No Brasil, a importação de veículos usados é proibida.16 Dessa forma, a oferta de veículos em fim de vida útil, que alimentará economias locais de autopeças usadas, é limitada a veículos licenciados no país, com grande protagonismo de veículos nacionais – que ainda são maioria da frota local mesmo mais de trinta anos após a liberação da importação de veículos novos (Sindipeças, 2024). Ainda assim, veículos em fim de vida útil brasileiros também são recursos valiosos e disputados por economias globais. Prova disso é a presença da Car Auction Corp no mercado nacional. A Car Auction Corp é uma empresa multinacional de leilões de veículos sinistrados, formada nos Estados Unidos e atuante em diversos outros países do mundo (Pimentel & Pereira, 2022). Veículos vendidos em leilões da Car Auction Corp nos Estados Unidos, por exemplo, podem ser exportados para reparação e revenda em Gana (Amoah, 2024).

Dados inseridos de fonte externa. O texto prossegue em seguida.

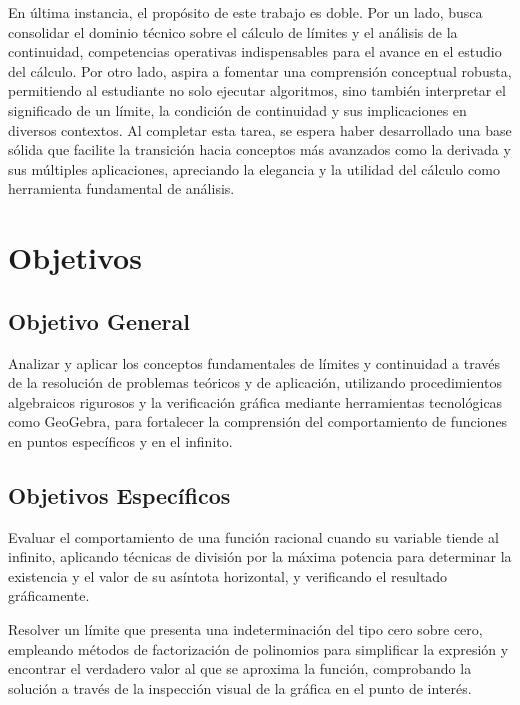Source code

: \documentclass{article}
\begin{document}
En última instancia, el propósito de este trabajo es doble. Por un lado, busca consolidar el dominio técnico sobre el cálculo de límites y el análisis de la continuidad, competencias operativas indispensables para el avance en el estudio del cálculo. Por otro lado, aspira a fomentar una comprensión conceptual robusta, permitiendo al estudiante no solo ejecutar algoritmos, sino también interpretar el significado de un límite, la condición de continuidad y sus implicaciones en diversos contextos. Al completar esta tarea, se espera haber desarrollado una base sólida que facilite la transición hacia conceptos más avanzados como la derivada y sus múltiples aplicaciones, apreciando la elegancia y la utilidad del cálculo como herramienta fundamental de análisis.

\newpage

\section*{Objetivos}

\subsection*{Objetivo General}

Analizar y aplicar los conceptos fundamentales de límites y continuidad a través de la resolución de problemas teóricos y de aplicación, utilizando procedimientos algebraicos rigurosos y la verificación gráfica mediante herramientas tecnológicas como GeoGebra, para fortalecer la comprensión del comportamiento de funciones en puntos específicos y en el infinito.

\subsection*{Objetivos Específicos}

Evaluar el comportamiento de una función racional cuando su variable tiende al infinito, aplicando técnicas de división por la máxima potencia para determinar la existencia y el valor de su asíntota horizontal, y verificando el resultado gráficamente.

Resolver un límite que presenta una indeterminación del tipo cero sobre cero, empleando métodos de factorización de polinomios para simplificar la expresión y encontrar el verdadero valor al que se aproxima la función, comprobando la solución a través de la inspección visual de la gráfica en el punto de interés.
\end{document}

A desmontagem é uma economia importante para o mercado de veículos usados, por permitir a aquisição de autopeças a preços mais acessíveis, viabilizando maiores margens de lucro para empreendedores que atuam com reparação e revenda. São Paulo é o grande hub nacional desse mercado e também o grande “modelo” em termos de sua regulação estatal. A desmontagem de veículos para venda de peças é uma atividade antiga em periferias de São Paulo. Porém, é uma atividade historicamente estigmatizada, por ser destino frequente de veículos roubados. Assim como no contexto francês, as economias que atuam no aproveitamento de carros descartados surgem nas margens urbanas e, em algum momento, tornam-se alvo de criminalização e intervenções estatais. Diferentemente do contexto francês, os desmanches no Brasil nunca contaram com nenhum incentivo dos produtores de veículos. Não se exige dessas indústrias e nem elas demonstram interesse em participar ou financiar as economias que atuam com o reaproveitamento dos veículos que elas mesmas produziram.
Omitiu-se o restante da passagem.